> Try it
Check every line of the data below for "було". Copy each one that has it.

Collected data:

+===+

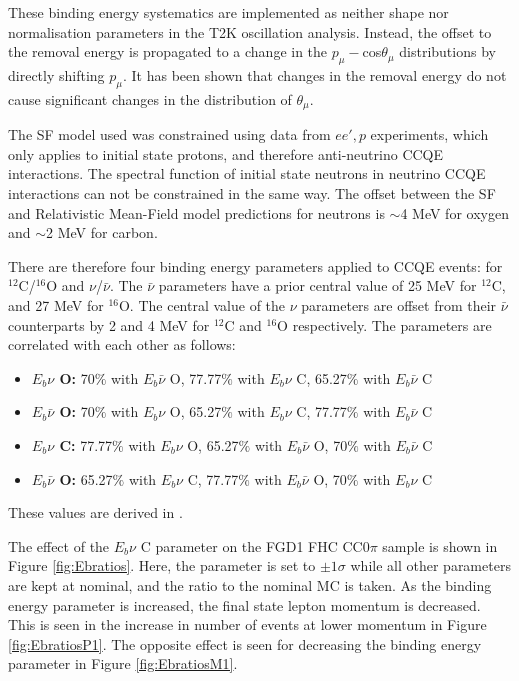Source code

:These binding energy systematics are implemented as neither shape nor normalisation parameters in the T2K oscillation analysis. Instead, the offset to the removal energy is propagated to a change in the $p_{\mu}-$cos$\theta_{\mu}$ distributions by directly shifting $p_{\mu}$. It has been shown that changes in the removal energy do not cause significant changes in the distribution of $\theta_{\mu}$\cite{tn344}.

The SF model used was constrained using data from $ee',p$ experiments, which only applies to initial state protons, and therefore anti-neutrino CCQE interactions. The spectral function of initial state neutrons in neutrino CCQE interactions can not be constrained in the same way. The offset between the SF and Relativistic Mean-Field model predictions \cite{RMFPred} for neutrons is $\sim$4 MeV for oxygen and $\sim$2 MeV for carbon. 

There are therefore four binding energy parameters applied to CCQE events: for $^{12}$C/$^{16}$O and $\nu$/$\bar{\nu}$. The $\bar{\nu}$ parameters have a prior central value of 25 MeV for $^{12}$C, and 27 MeV for $^{16}$O. The central value of the $\nu$ parameters are offset from their $\bar{\nu}$ counterparts by 2 and 4 MeV for $^{12}$C and $^{16}$O respectively. The parameters are correlated with each other as follows:

\begin{itemize}

\item \textbf{$E_{b}\nu$ O:} 70$\%$ with $E_{b}\bar{\nu}$ O, 77.77$\%$ with $E_{b}\nu$ C, 65.27$\%$ with $E_{b}\bar{\nu}$ C

\item \textbf{$E_{b}\bar{\nu}$ O:} 70$\%$ with $E_{b}\nu$ O, 65.27$\%$ with $E_{b}\nu$ C, 77.77$\%$ with $E_{b}\bar{\nu}$ C

\item \textbf{$E_{b}\nu$ C:} 77.77$\%$ with $E_{b}\nu$ O, 65.27$\%$ with $E_{b}\bar{\nu}$ O, 70$\%$ with $E_{b}\bar{\nu}$ C

\item \textbf{$E_{b}\bar{\nu}$ O:} 65.27$\%$ with $E_{b}\nu$ C, 77.77$\%$ with $E_{b}\bar{\nu}$ O, 70$\%$ with $E_{b}\nu$ C

\end{itemize}

These values are derived in \cite{tn344}.

The effect of the $E_b \nu$ C parameter on the FGD1 FHC CC0$\pi$ sample is shown in Figure \ref{fig:Ebratios}. Here, the parameter is set to $\pm1\sigma$ while all other parameters are kept at nominal, and the ratio to the nominal MC is taken. As the binding energy parameter is increased, the final state lepton momentum is decreased. This is seen in the increase in number of events at lower momentum in Figure \ref{fig:EbratiosP1}. The opposite effect is seen for decreasing the binding energy parameter in Figure \ref{fig:EbratiosM1}.

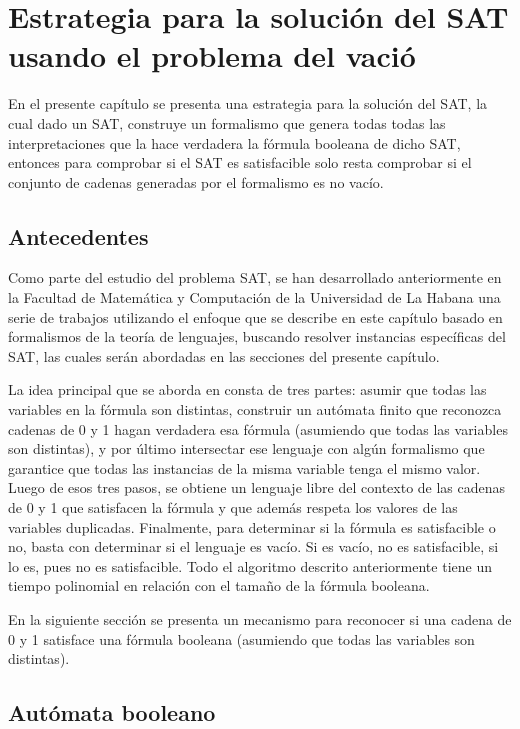\chapter{Estrategia para la solución del SAT usando el problema del vació}

En el presente capítulo se presenta una estrategia para la solución del SAT, la cual dado un SAT,
construye un formalismo que genera todas todas las interpretaciones que la hace verdadera la fórmula
booleana de dicho SAT, entonces para comprobar si el SAT es satisfacible solo resta comprobar si
el conjunto de cadenas generadas por el formalismo es no vacío.

\section{Antecedentes}

Como parte del estudio del problema SAT, se han desarrollado anteriormente en
la Facultad de Matemática y Computación de la Universidad de La Habana
una serie de trabajos utilizando el enfoque que se describe en este capítulo
basado en formalismos de la teoría de lenguajes, buscando resolver
instancias específicas del SAT, las cuales serán abordadas en las secciones del
presente capítulo.

La idea principal que se aborda en \cite{aCFSAT} consta de tres partes: asumir que todas las variables en
la fórmula son distintas, construir un autómata finito que reconozca cadenas de 0 y 1 hagan verdadera esa
fórmula (asumiendo que todas las variables son distintas), y por último intersectar ese lenguaje con algún
formalismo que garantice que todas las instancias de la misma variable tenga el mismo valor. Luego de esos
tres pasos, se obtiene un lenguaje libre del contexto de las cadenas de 0 y 1 que satisfacen la fórmula y
que además respeta los valores de las variables duplicadas.  Finalmente, para determinar si la fórmula es
satisfacible o no, basta con determinar si el lenguaje es vacío. Si es vacío, no es satisfacible, si lo es,
pues no es satisfacible. Todo el algoritmo descrito anteriormente tiene un tiempo polinomial en relación con el
tamaño de la fórmula booleana.

En la siguiente sección se presenta un mecanismo para reconocer si una cadena de 0 y 1 satisface una fórmula booleana
(asumiendo que todas las variables son distintas).

\section{Autómata booleano}

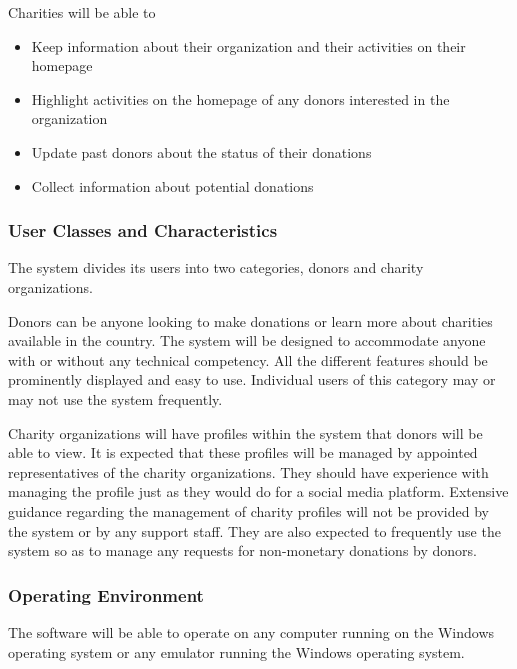 \documentclass{scrreprt}
\begin{document}
                Charities will be able to
    
                \begin{itemize}
                    \item Keep information about their organization and their activities on their homepage
                    \item Highlight activities on the homepage of any donors interested in the organization
                    \item Update past donors about the status of their donations
                    \item Collect information about potential donations
                \end{itemize}

            \subsubsection{User Classes and Characteristics}
    
                The system divides its users into two categories, donors and charity organizations.\par
    
                Donors can be anyone looking to make donations or learn more about charities available in the country. The system will be designed to accommodate anyone with or without any technical competency. All the different features should be prominently displayed and easy to use. Individual users of this category may or may not use the system frequently.\par
    
                Charity organizations will have profiles within the system that donors will be able to view. It is expected that these profiles will be managed by appointed representatives of the charity organizations. They should have experience with managing the profile just as they would do for a social media platform. Extensive guidance regarding the management of charity profiles will not be provided by the system or by any support staff. They are also expected to frequently use the system so as to manage any requests for non-monetary donations by donors.
    
            \subsubsection{Operating Environment}
    
                The software will be able to operate on any computer running on the Windows operating system or any emulator running the Windows operating system.
\end{document}
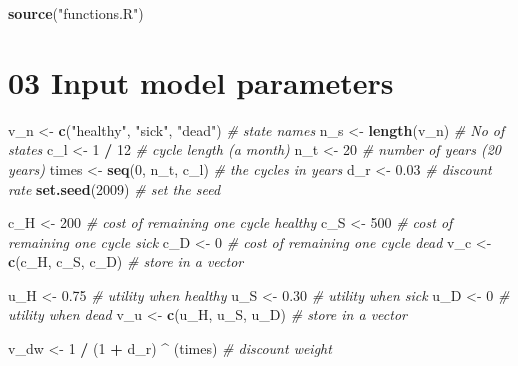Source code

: \documentclass[
]{article}
\newenvironment{Shaded}{\begin{snugshade}}{\end{snugshade}}
\newcommand{\CommentTok}[1]{\textcolor[rgb]{0.56,0.35,0.01}{\textit{#1}}}
\newcommand{\DecValTok}[1]{\textcolor[rgb]{0.00,0.00,0.81}{#1}}
\newcommand{\FloatTok}[1]{\textcolor[rgb]{0.00,0.00,0.81}{#1}}
\newcommand{\KeywordTok}[1]{\textcolor[rgb]{0.13,0.29,0.53}{\textbf{#1}}}
\newcommand{\NormalTok}[1]{#1}
\newcommand{\OperatorTok}[1]{\textcolor[rgb]{0.81,0.36,0.00}{\textbf{#1}}}
\newcommand{\StringTok}[1]{\textcolor[rgb]{0.31,0.60,0.02}{#1}}
\begin{document}
\begin{Shaded}
\begin{Highlighting}[]
\KeywordTok{source}\NormalTok{(}\StringTok{"functions.R"}\NormalTok{)}
\end{Highlighting}
\end{Shaded}

\hypertarget{input-model-parameters}{%
\section{03 Input model parameters}\label{input-model-parameters}}

\begin{Shaded}
\begin{Highlighting}[]
\NormalTok{v_n       <-}\StringTok{ }\KeywordTok{c}\NormalTok{(}\StringTok{"healthy"}\NormalTok{, }\StringTok{"sick"}\NormalTok{, }\StringTok{"dead"}\NormalTok{)  }\CommentTok{# state names}
\NormalTok{n_s       <-}\StringTok{ }\KeywordTok{length}\NormalTok{(v_n)                   }\CommentTok{# No of states }
\NormalTok{c_l       <-}\StringTok{ }\DecValTok{1} \OperatorTok{/}\StringTok{ }\DecValTok{12}                        \CommentTok{# cycle length (a month)}
\NormalTok{n_t       <-}\StringTok{ }\DecValTok{20}                            \CommentTok{# number of years (20 years)}
\NormalTok{times     <-}\StringTok{ }\KeywordTok{seq}\NormalTok{(}\DecValTok{0}\NormalTok{, n_t, c_l)              }\CommentTok{# the cycles in years}
\NormalTok{d_r       <-}\StringTok{ }\FloatTok{0.03}                          \CommentTok{# discount rate}
\KeywordTok{set.seed}\NormalTok{(}\DecValTok{2009}\NormalTok{)                             }\CommentTok{# set the seed}

\NormalTok{c_H       <-}\StringTok{ }\DecValTok{200}                           \CommentTok{# cost of remaining one cycle healthy}
\NormalTok{c_S       <-}\StringTok{ }\DecValTok{500}                           \CommentTok{# cost of remaining one cycle sick}
\NormalTok{c_D       <-}\StringTok{ }\DecValTok{0}                             \CommentTok{# cost of remaining one cycle dead}
\NormalTok{v_c       <-}\StringTok{ }\KeywordTok{c}\NormalTok{(c_H, c_S, c_D)              }\CommentTok{# store in a vector}

\NormalTok{u_H       <-}\StringTok{ }\FloatTok{0.75}                          \CommentTok{# utility when healthy }
\NormalTok{u_S       <-}\StringTok{ }\FloatTok{0.30}                          \CommentTok{# utility when sick}
\NormalTok{u_D       <-}\StringTok{ }\DecValTok{0}                             \CommentTok{# utility when dead}
\NormalTok{v_u       <-}\StringTok{ }\KeywordTok{c}\NormalTok{(u_H, u_S, u_D)              }\CommentTok{# store in a vector}

\NormalTok{v_dw      <-}\StringTok{ }\DecValTok{1} \OperatorTok{/}\StringTok{ }\NormalTok{(}\DecValTok{1} \OperatorTok{+}\StringTok{ }\NormalTok{d_r) }\OperatorTok{^}\StringTok{ }\NormalTok{(times)       }\CommentTok{# discount weight }
\end{Highlighting}
\end{Shaded}
\end{document}
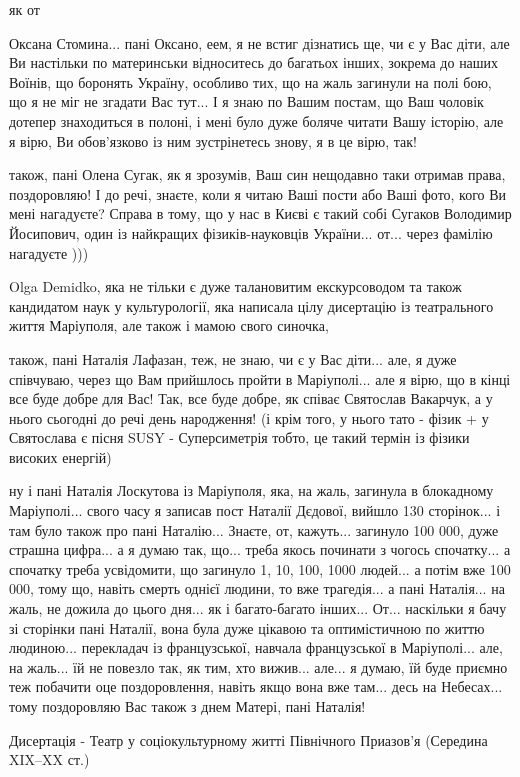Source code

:як от

Оксана Стомина... пані Оксано, еем, я не встиг дізнатись ще, чи є у Вас діти,
але Ви настільки по материнськи відноситесь до багатьох інших, зокрема до наших
Воїнів, що боронять Україну, особливо тих, що на жаль загинули на полі бою, що
я не міг не згадати Вас тут... І я знаю по Вашим постам, що Ваш чоловік дотепер
знаходиться в полоні, і мені було дуже боляче читати Вашу історію, але я вірю,
Ви обов'язково із ним зустрінетесь знову, я в це вірю, так!

також, пані Олена Сугак, як я зрозумів, Ваш син нещодавно таки отримав права,
поздоровляю!  І до речі, знаєте, коли я читаю Ваші пости або Ваші фото, кого Ви
мені нагадуєте? Справа в тому, що у нас в Києві є такий собі Сугаков Володимир
Йосипович, один із найкращих фізиків-науковців України...  от... через фамілію нагадуєте
)))  

Olga Demidko, яка не тільки є дуже талановитим екскурсоводом та також
кандидатом наук у культурології, яка написала цілу дисертацію із театрального
життя Маріуполя, але також і мамою свого синочка,

також, пані Наталія Лафазан, теж, не знаю, чи є у Вас діти...
але, я дуже співчуваю, через що Вам прийшлось пройти в Маріуполі...
але я вірю, що в кінці все буде добре для Вас! Так, все буде добре,
як співає Святослав Вакарчук, а у нього сьогодні до речі день народження! 
(і крім того, у нього тато - фізик + у Святослава є пісня SUSY - Суперсиметрія тобто, це такий термін
із фізики високих енергій)

ну і пані Наталія Лоскутова із Маріуполя, яка, на жаль, загинула в блокадному Маріуполі...
свого часу я записав пост Наталії Дєдової, вийшло 130 сторінок... і там було також про пані Наталію...
Знаєте, от, кажуть... загинуло 100 000, дуже страшна цифра... а я думаю так, що...
треба якось починати з чогось спочатку... а спочатку треба усвідомити, що загинуло
1, 10, 100, 1000 людей... а потім вже 100 000, тому що, навіть смерть однієї людини,
то вже трагедія... а пані Наталія... на жаль, не дожила до цього дня... як і багато-багато інших...
От... наскільки я бачу зі сторінки пані Наталії, вона була дуже цікавою та оптимістичною по життю людиною...
перекладач із французської, навчала французської в Маріуполі... але, на жаль... їй не повезло
так, як тим, хто вижив... але... я думаю, їй буде приємно теж побачити оце поздоровлення,
навіть якщо вона вже там... десь на Небесах... тому поздоровляю Вас також з днем Матері, пані Наталія!

Дисертація - Театр у соціокультурному житті Північного Приазов'я (Середина XIX–XX ст.)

+===+

> Solved problem
знаходиться в полоні, і мені було дуже боляче читати Вашу історію, але я вірю,
свого часу я записав пост Наталії Дєдової, вийшло 130 сторінок... і там було також про пані Наталію...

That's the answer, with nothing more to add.